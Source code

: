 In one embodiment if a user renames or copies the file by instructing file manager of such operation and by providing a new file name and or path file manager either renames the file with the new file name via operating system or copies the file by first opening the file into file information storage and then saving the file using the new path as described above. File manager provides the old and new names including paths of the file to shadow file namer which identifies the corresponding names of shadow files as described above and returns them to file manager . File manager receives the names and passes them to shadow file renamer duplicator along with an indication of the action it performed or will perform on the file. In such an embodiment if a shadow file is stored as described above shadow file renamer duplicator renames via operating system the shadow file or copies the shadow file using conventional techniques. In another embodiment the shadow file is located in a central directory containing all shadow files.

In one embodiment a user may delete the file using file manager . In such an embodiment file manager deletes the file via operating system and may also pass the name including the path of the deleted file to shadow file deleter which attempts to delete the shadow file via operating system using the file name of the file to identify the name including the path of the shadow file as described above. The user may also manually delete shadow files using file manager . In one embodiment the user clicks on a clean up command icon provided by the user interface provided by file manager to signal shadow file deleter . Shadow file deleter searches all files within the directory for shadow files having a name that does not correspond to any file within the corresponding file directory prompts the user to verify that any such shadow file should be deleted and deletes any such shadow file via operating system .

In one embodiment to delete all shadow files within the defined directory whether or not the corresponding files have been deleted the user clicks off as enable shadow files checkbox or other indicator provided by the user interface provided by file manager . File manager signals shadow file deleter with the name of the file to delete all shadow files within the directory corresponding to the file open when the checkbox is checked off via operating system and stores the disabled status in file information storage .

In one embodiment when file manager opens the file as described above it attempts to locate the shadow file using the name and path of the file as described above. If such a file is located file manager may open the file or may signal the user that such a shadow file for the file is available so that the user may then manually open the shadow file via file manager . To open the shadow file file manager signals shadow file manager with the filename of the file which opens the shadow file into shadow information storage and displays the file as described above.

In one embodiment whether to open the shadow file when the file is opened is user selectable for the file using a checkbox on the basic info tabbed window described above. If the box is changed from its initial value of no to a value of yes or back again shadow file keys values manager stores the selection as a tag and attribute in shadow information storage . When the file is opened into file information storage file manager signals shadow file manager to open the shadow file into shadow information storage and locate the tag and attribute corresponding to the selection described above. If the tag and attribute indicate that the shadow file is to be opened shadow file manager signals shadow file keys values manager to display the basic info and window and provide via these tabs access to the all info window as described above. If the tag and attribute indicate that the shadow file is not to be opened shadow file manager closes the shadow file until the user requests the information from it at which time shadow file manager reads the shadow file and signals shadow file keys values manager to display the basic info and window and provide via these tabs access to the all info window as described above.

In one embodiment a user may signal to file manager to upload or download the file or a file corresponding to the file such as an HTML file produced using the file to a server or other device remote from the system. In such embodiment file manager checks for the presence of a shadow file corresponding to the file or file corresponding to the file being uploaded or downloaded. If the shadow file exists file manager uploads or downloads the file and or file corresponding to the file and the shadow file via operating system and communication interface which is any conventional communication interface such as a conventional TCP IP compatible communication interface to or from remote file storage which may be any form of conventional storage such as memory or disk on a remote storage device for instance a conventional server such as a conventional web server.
———
Give only a number, namely how many lines in the entries above hold the word "provided".

2